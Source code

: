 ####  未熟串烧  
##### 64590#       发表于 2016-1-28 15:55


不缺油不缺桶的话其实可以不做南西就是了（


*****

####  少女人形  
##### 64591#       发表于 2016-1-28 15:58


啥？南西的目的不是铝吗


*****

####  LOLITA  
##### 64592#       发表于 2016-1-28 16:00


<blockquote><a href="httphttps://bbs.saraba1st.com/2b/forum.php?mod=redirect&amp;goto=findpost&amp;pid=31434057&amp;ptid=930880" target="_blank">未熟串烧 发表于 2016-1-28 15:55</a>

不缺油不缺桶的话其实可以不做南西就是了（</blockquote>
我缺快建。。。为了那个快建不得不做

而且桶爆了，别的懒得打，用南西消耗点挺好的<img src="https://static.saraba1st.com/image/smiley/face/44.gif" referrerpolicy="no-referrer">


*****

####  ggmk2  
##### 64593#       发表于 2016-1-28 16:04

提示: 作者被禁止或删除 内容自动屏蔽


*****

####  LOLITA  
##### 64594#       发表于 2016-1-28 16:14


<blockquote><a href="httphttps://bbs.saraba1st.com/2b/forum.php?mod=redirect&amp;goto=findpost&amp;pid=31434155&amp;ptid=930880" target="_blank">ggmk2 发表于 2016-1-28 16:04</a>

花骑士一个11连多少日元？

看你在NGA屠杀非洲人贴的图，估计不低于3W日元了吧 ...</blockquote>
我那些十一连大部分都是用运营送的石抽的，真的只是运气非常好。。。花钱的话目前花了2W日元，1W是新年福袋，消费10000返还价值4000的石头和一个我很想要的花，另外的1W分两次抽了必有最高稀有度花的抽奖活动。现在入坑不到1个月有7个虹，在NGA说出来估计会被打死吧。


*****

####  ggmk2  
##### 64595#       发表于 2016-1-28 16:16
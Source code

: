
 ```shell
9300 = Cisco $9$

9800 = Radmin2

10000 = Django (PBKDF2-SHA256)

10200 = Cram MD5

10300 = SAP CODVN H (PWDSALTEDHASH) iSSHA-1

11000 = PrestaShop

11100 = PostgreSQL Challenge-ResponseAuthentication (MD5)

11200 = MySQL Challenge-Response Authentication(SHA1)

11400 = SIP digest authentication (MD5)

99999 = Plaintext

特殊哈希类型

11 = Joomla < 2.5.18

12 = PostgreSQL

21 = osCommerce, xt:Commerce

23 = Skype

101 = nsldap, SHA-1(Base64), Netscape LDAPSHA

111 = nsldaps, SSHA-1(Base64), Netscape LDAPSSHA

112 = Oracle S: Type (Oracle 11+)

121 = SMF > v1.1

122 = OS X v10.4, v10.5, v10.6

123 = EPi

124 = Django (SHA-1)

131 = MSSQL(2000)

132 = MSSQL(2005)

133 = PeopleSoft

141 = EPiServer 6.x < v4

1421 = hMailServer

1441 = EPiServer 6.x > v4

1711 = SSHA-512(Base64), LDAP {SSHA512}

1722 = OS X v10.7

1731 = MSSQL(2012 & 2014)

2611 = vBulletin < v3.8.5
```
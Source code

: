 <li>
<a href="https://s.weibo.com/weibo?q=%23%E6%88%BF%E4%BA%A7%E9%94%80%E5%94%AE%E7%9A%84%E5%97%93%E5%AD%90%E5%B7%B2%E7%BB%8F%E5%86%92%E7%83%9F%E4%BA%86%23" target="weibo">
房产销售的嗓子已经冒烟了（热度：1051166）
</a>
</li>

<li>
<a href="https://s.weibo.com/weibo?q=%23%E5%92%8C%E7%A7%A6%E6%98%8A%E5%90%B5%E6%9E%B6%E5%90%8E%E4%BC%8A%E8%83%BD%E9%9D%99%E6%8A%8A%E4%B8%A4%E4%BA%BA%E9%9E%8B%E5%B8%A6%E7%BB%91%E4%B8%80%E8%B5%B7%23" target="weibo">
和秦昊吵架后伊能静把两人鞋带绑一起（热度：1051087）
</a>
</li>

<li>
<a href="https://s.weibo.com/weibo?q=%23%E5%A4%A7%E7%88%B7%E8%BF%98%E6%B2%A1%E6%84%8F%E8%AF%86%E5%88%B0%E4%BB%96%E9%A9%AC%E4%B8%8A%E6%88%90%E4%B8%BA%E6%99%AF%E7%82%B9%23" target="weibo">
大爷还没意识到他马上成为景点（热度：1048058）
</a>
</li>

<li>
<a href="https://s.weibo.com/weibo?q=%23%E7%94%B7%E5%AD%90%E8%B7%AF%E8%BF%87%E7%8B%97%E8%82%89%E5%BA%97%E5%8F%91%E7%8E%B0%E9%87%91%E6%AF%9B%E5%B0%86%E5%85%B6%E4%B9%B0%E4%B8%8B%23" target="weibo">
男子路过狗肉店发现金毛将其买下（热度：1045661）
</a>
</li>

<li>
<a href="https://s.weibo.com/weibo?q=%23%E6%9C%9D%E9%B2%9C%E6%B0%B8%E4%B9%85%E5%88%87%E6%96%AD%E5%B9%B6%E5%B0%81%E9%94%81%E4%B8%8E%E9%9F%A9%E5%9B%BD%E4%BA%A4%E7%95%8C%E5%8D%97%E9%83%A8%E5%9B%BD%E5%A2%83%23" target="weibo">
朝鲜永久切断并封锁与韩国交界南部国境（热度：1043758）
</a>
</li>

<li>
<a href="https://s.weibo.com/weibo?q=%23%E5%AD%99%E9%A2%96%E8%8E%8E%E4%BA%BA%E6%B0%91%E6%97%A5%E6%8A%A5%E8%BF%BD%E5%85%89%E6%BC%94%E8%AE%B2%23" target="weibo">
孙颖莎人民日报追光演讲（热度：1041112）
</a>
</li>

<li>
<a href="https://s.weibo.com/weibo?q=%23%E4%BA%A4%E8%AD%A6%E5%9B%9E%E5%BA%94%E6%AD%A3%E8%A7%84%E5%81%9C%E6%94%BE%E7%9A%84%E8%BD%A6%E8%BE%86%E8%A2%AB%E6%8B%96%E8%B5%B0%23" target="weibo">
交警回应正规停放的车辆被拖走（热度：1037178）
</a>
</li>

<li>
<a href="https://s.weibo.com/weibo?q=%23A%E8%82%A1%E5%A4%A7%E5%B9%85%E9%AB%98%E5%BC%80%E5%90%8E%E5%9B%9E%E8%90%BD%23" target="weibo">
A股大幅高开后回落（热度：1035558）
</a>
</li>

────

## Activity
The answer consists of the whole listing, restated exactly.

## Output for this exercise
Source code

: ####  未熟串烧  
##### 64590#       发表于 2016-1-28 15:55


不缺油不缺桶的话其实可以不做南西就是了（


*****

####  少女人形  
##### 64591#       发表于 2016-1-28 15:58


啥？南西的目的不是铝吗


*****

####  LOLITA  
##### 64592#       发表于 2016-1-28 16:00


<blockquote><a href="httphttps://bbs.saraba1st.com/2b/forum.php?mod=redirect&amp;goto=findpost&amp;pid=31434057&amp;ptid=930880" target="_blank">未熟串烧 发表于 2016-1-28 15:55</a>

不缺油不缺桶的话其实可以不做南西就是了（</blockquote>
我缺快建。。。为了那个快建不得不做

而且桶爆了，别的懒得打，用南西消耗点挺好的<img src="https://static.saraba1st.com/image/smiley/face/44.gif" referrerpolicy="no-referrer">


*****

####  ggmk2  
##### 64593#       发表于 2016-1-28 16:04

提示: 作者被禁止或删除 内容自动屏蔽


*****

####  LOLITA  
##### 64594#       发表于 2016-1-28 16:14


<blockquote><a href="httphttps://bbs.saraba1st.com/2b/forum.php?mod=redirect&amp;goto=findpost&amp;pid=31434155&amp;ptid=930880" target="_blank">ggmk2 发表于 2016-1-28 16:04</a>

花骑士一个11连多少日元？

看你在NGA屠杀非洲人贴的图，估计不低于3W日元了吧 ...</blockquote>
我那些十一连大部分都是用运营送的石抽的，真的只是运气非常好。。。花钱的话目前花了2W日元，1W是新年福袋，消费10000返还价值4000的石头和一个我很想要的花，另外的1W分两次抽了必有最高稀有度花的抽奖活动。现在入坑不到1个月有7个虹，在NGA说出来估计会被打死吧。


*****

####  ggmk2  
##### 64595#       发表于 2016-1-28 16:16
Source code

:
 ```shell
9300 = Cisco $9$

9800 = Radmin2

10000 = Django (PBKDF2-SHA256)

10200 = Cram MD5

10300 = SAP CODVN H (PWDSALTEDHASH) iSSHA-1

11000 = PrestaShop

11100 = PostgreSQL Challenge-ResponseAuthentication (MD5)

11200 = MySQL Challenge-Response Authentication(SHA1)

11400 = SIP digest authentication (MD5)

99999 = Plaintext

特殊哈希类型

11 = Joomla < 2.5.18

12 = PostgreSQL

21 = osCommerce, xt:Commerce

23 = Skype

101 = nsldap, SHA-1(Base64), Netscape LDAPSHA

111 = nsldaps, SSHA-1(Base64), Netscape LDAPSSHA

112 = Oracle S: Type (Oracle 11+)

121 = SMF > v1.1

122 = OS X v10.4, v10.5, v10.6

123 = EPi

124 = Django (SHA-1)

131 = MSSQL(2000)

132 = MSSQL(2005)

133 = PeopleSoft

141 = EPiServer 6.x < v4

1421 = hMailServer

1441 = EPiServer 6.x > v4

1711 = SSHA-512(Base64), LDAP {SSHA512}

1722 = OS X v10.7

1731 = MSSQL(2012 & 2014)

2611 = vBulletin < v3.8.5
```
Source code

: <li>
<a href="https://s.weibo.com/weibo?q=%23%E6%88%BF%E4%BA%A7%E9%94%80%E5%94%AE%E7%9A%84%E5%97%93%E5%AD%90%E5%B7%B2%E7%BB%8F%E5%86%92%E7%83%9F%E4%BA%86%23" target="weibo">
房产销售的嗓子已经冒烟了（热度：1051166）
</a>
</li>

<li>
<a href="https://s.weibo.com/weibo?q=%23%E5%92%8C%E7%A7%A6%E6%98%8A%E5%90%B5%E6%9E%B6%E5%90%8E%E4%BC%8A%E8%83%BD%E9%9D%99%E6%8A%8A%E4%B8%A4%E4%BA%BA%E9%9E%8B%E5%B8%A6%E7%BB%91%E4%B8%80%E8%B5%B7%23" target="weibo">
和秦昊吵架后伊能静把两人鞋带绑一起（热度：1051087）
</a>
</li>

<li>
<a href="https://s.weibo.com/weibo?q=%23%E5%A4%A7%E7%88%B7%E8%BF%98%E6%B2%A1%E6%84%8F%E8%AF%86%E5%88%B0%E4%BB%96%E9%A9%AC%E4%B8%8A%E6%88%90%E4%B8%BA%E6%99%AF%E7%82%B9%23" target="weibo">
大爷还没意识到他马上成为景点（热度：1048058）
</a>
</li>

<li>
<a href="https://s.weibo.com/weibo?q=%23%E7%94%B7%E5%AD%90%E8%B7%AF%E8%BF%87%E7%8B%97%E8%82%89%E5%BA%97%E5%8F%91%E7%8E%B0%E9%87%91%E6%AF%9B%E5%B0%86%E5%85%B6%E4%B9%B0%E4%B8%8B%23" target="weibo">
男子路过狗肉店发现金毛将其买下（热度：1045661）
</a>
</li>

<li>
<a href="https://s.weibo.com/weibo?q=%23%E6%9C%9D%E9%B2%9C%E6%B0%B8%E4%B9%85%E5%88%87%E6%96%AD%E5%B9%B6%E5%B0%81%E9%94%81%E4%B8%8E%E9%9F%A9%E5%9B%BD%E4%BA%A4%E7%95%8C%E5%8D%97%E9%83%A8%E5%9B%BD%E5%A2%83%23" target="weibo">
朝鲜永久切断并封锁与韩国交界南部国境（热度：1043758）
</a>
</li>

<li>
<a href="https://s.weibo.com/weibo?q=%23%E5%AD%99%E9%A2%96%E8%8E%8E%E4%BA%BA%E6%B0%91%E6%97%A5%E6%8A%A5%E8%BF%BD%E5%85%89%E6%BC%94%E8%AE%B2%23" target="weibo">
孙颖莎人民日报追光演讲（热度：1041112）
</a>
</li>

<li>
<a href="https://s.weibo.com/weibo?q=%23%E4%BA%A4%E8%AD%A6%E5%9B%9E%E5%BA%94%E6%AD%A3%E8%A7%84%E5%81%9C%E6%94%BE%E7%9A%84%E8%BD%A6%E8%BE%86%E8%A2%AB%E6%8B%96%E8%B5%B0%23" target="weibo">
交警回应正规停放的车辆被拖走（热度：1037178）
</a>
</li>

<li>
<a href="https://s.weibo.com/weibo?q=%23A%E8%82%A1%E5%A4%A7%E5%B9%85%E9%AB%98%E5%BC%80%E5%90%8E%E5%9B%9E%E8%90%BD%23" target="weibo">
A股大幅高开后回落（热度：1035558）
</a>
</li>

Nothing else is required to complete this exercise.